Rahangdale Ayush, Ranpise Shraddha, Chauhan Shweta Singh, Devireddy Nirnith, Karmwar Pranav
Dr. D. Y. Patil Art's, Commerce and Science College, Sant Tukaram Nagar, Pimpri, Pune, Maharashtra, 411018, India.
InSilicoMinds, Block-A, Ramky Selenium, Financial District, Gachibowli, Nanakramguda, Hyderabad, Telangana, 500035, India.
Metabolomics. 2025 Jun 14;21(4):78. doi: 10.1007/s11306-025-02265-9.
Breast cancer is the most common cancer among women, with its burden increasing over the past decades. Early diagnosis significantly improves survival rates and reduces lethality. Innovative technologies are being developed for early detection, making accurate tumor identification crucial.

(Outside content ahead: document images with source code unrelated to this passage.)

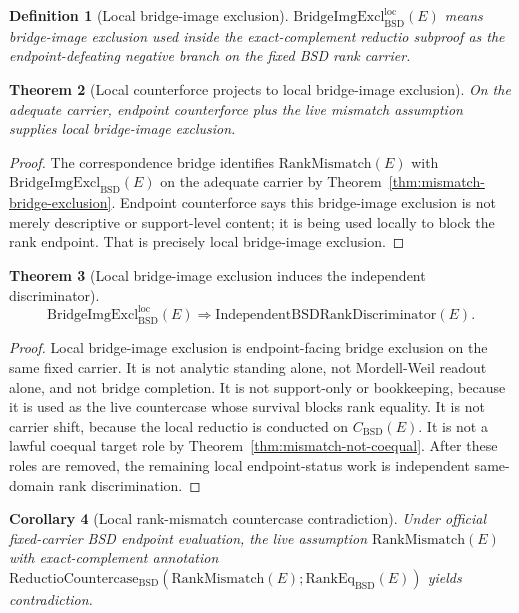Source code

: \documentclass[11pt]{article}
\newtheorem{theorem}{Theorem}[section]
\newtheorem{corollary}[theorem]{Corollary}
\newtheorem{definition}[theorem]{Definition}
\newcommand{\BSD}{\mathrm{BSD}}
\newcommand{\RankMismatch}{\mathrm{RankMismatch}}
\newcommand{\BridgeImgExcl}{\mathrm{BridgeImgExcl}_{\BSD}}
\newcommand{\BridgeImgExclLoc}{\mathrm{BridgeImgExcl}^{\mathrm{loc}}_{\BSD}}
\newcommand{\RankEq}{\mathrm{RankEq}_{\BSD}}
\newcommand{\ReductioBSD}{\mathrm{ReductioCountercase}_{\BSD}}
\begin{document}
\begin{definition}[Local bridge-image exclusion]
$\BridgeImgExclLoc(E)$ means bridge-image exclusion used inside the exact-complement reductio subproof as the endpoint-defeating negative branch on the fixed BSD rank carrier.
\end{definition}

\begin{theorem}[Local counterforce projects to local bridge-image exclusion]\label{thm:local-counterforce-bridge-exclusion}
On the adequate carrier, endpoint counterforce plus the live mismatch assumption supplies local bridge-image exclusion.
\end{theorem}

\begin{proof}
The correspondence bridge identifies $\RankMismatch(E)$ with $\BridgeImgExcl(E)$ on the adequate carrier by Theorem~\ref{thm:mismatch-bridge-exclusion}. Endpoint counterforce says this bridge-image exclusion is not merely descriptive or support-level content; it is being used locally to block the rank endpoint. That is precisely local bridge-image exclusion.
\end{proof}

\begin{theorem}[Local bridge-image exclusion induces the independent discriminator]\label{thm:local-bridge-exclusion-independent}
\[
\BridgeImgExclLoc(E)
\Rightarrow
\mathrm{IndependentBSDRankDiscriminator}(E).
\]
\end{theorem}

\begin{proof}
Local bridge-image exclusion is endpoint-facing bridge exclusion on the same fixed carrier. It is not analytic standing alone, not Mordell-Weil readout alone, and not bridge completion. It is not support-only or bookkeeping, because it is used as the live countercase whose survival blocks rank equality. It is not carrier shift, because the local reductio is conducted on $C_{\BSD}(E)$. It is not a lawful coequal target role by Theorem~\ref{thm:mismatch-not-coequal}. After these roles are removed, the remaining local endpoint-status work is independent same-domain rank discrimination.
\end{proof}

\begin{corollary}[Local rank-mismatch countercase contradiction]\label{cor:local-rank-mismatch-contradiction}
Under official fixed-carrier BSD endpoint evaluation, the live assumption $\RankMismatch(E)$ with exact-complement annotation $\ReductioBSD(\RankMismatch(E);\RankEq(E))$ yields contradiction.
\end{corollary}
\end{document}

The research aims to identify significant metabolomics biomarkers that can help in detecting tumor progression, which could contribute to early breast cancer diagnosis.
A dataset of 228 metabolites from breast cancer patients and healthy individuals was curated from the Metabolomics Workbench Database. Statistical tests and Machine Learning (ML) algorithms were applied for feature selection, assessing normality, variance homogeneity, and significance Recursive Feature Elimination (RFE) with a Random Forest (RF) classifier was used to identify a minimal set of six significant metabolites with strong predictive potential. A Ridge Classifier was employed for classification, achieving an 83% accuracy in distinguishing between cancerous and healthy individuals.

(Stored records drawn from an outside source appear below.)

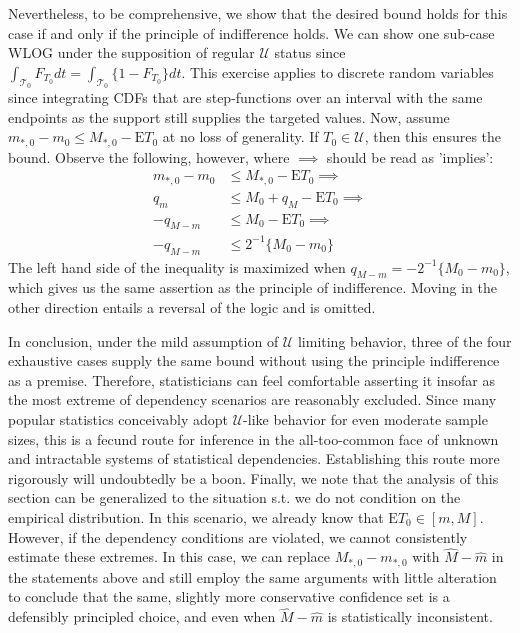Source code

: \documentclass[12pt]{amsart}
\theoremstyle{plain}%
\theoremstyle{definition}
\theoremstyle{remark}
\numberwithin{equation}{section}
\begin{document}
Nevertheless, to be comprehensive, we show that the desired bound holds for this case if and only if the principle of indifference holds. We can show one sub-case WLOG under the supposition of regular $\mathcal{U}$ status since $\int_{\mathcal{T_0}} F_{T_0} dt = \int_{\mathcal{T_0}} \{1- F_{T_0} \} dt $. This exercise applies to discrete random variables since integrating CDFs that are step-functions over an interval with the same endpoints as the support still supplies the targeted values. Now, assume $m_{*, 0}-m_0 \leq M_{*, 0} - \text{E}T_0$ at no loss of generality. If $T_0 \in \mathcal{U}$, then this ensures the bound. Observe the following, however, where $\implies$ should be read as 'implies':
\begin{align*}
m_{*, 0}-m_0 & \leq M_{*, 0} - \text{E}T_0 \implies \\
q_m & \leq M_0 + q_M -  \text{E}T_0 \implies \\
-q_{M-m} & \leq M_0 -  \text{E}T_0 \implies \\
-q_{M-m} & \leq 2^{-1} \{M_0 - m_0 \}
\end{align*}
The left hand side of the inequality is maximized when $q_{M-m} = -2^{-1}\{M_0 - m_0 \}$, which gives us the same assertion as the principle of indifference. Moving in the other direction entails a reversal of the logic and is omitted.

In conclusion, under the mild assumption of $\mathcal{U}$ limiting behavior, three of the four exhaustive cases supply the same bound without using the principle indifference as a premise. Therefore, statisticians can feel comfortable asserting it insofar as the most extreme of dependency scenarios are reasonably excluded. Since many popular statistics conceivably adopt $\mathcal{U}$-like behavior for even moderate sample sizes, this is a fecund route for inference in the all-too-common face of unknown and intractable systems of statistical dependencies. Establishing this route more rigorously will undoubtedly be a boon. Finally, we note that the analysis of this section can be generalized to the situation s.t. we do not condition on the empirical distribution. In this scenario, we already know that $\text{E}T_0 \in [m, M]$. However, if the dependency conditions are violated, we cannot consistently estimate these extremes. In this case, we can replace $M_{*, 0} - m_{*, 0}$ with $\hat{M} - \hat{m}$ in the statements above and still employ the same arguments with little alteration to conclude that the same, slightly more conservative confidence set is a defensibly principled choice, and even when $\hat{M} - \hat{m}$ is statistically inconsistent.
\end{document}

A minimal set of six significant metabolites was identified in plasma samples. The developed model showed an 83% accuracy in classifying cancerous vs. healthy individuals using the Ridge Classifier.
The study provides valuable insights into metabolomic changes associated with breast cancer, identifying potential biomarkers that could enhance early detection and diagnosis.

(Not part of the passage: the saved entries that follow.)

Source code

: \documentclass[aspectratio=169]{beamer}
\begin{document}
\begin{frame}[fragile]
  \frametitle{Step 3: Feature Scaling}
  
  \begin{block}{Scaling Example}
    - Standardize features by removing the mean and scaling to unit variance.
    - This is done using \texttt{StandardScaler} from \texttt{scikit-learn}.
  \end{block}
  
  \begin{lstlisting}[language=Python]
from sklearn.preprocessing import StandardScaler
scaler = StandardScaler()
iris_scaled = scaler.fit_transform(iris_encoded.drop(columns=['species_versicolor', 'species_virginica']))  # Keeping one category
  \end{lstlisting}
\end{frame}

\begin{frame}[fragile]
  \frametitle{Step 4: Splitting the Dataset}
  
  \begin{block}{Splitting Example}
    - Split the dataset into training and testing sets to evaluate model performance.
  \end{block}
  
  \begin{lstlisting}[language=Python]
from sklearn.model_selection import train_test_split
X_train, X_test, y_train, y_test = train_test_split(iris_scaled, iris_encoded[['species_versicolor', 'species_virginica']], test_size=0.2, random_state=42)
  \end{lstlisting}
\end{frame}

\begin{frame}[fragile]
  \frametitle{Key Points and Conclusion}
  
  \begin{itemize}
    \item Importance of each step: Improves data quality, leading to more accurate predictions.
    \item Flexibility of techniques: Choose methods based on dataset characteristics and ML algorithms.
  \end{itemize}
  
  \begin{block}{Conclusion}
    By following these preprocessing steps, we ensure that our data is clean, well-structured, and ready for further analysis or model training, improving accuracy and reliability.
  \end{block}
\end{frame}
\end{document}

乳腺癌是女性中最常见的癌症,在过去几十年中其负担不断增加。早期诊断可显著提高生存率并降低致死率。目前正在开发用于早期检测的创新技术,因此准确识别肿瘤至关重要。
本研究旨在识别可帮助检测肿瘤进展的重要代谢组学生物标志物,这可能有助于早期乳腺癌诊断。
从代谢组学工作台数据库中整理了一个包含来自乳腺癌患者和健康个体的228种代谢物的数据集。应用统计测试和机器学习(ML)算法进行特征选择,评估正态性、方差齐性和显著性。使用随机森林(RF)分类器的递归特征消除(RFE)来识别具有强大预测潜力的最少六种重要代谢物。采用岭分类器进行分类,在区分癌症患者和健康个体方面达到了83%的准确率。
在血浆样本中识别出最少六种重要代谢物。使用岭分类器,所开发的模型在区分癌症患者和健康个体方面显示出83%的准确率。
该研究为与乳腺癌相关的代谢组学变化提供了有价值的见解,识别出了可能增强早期检测和诊断的潜在生物标志物。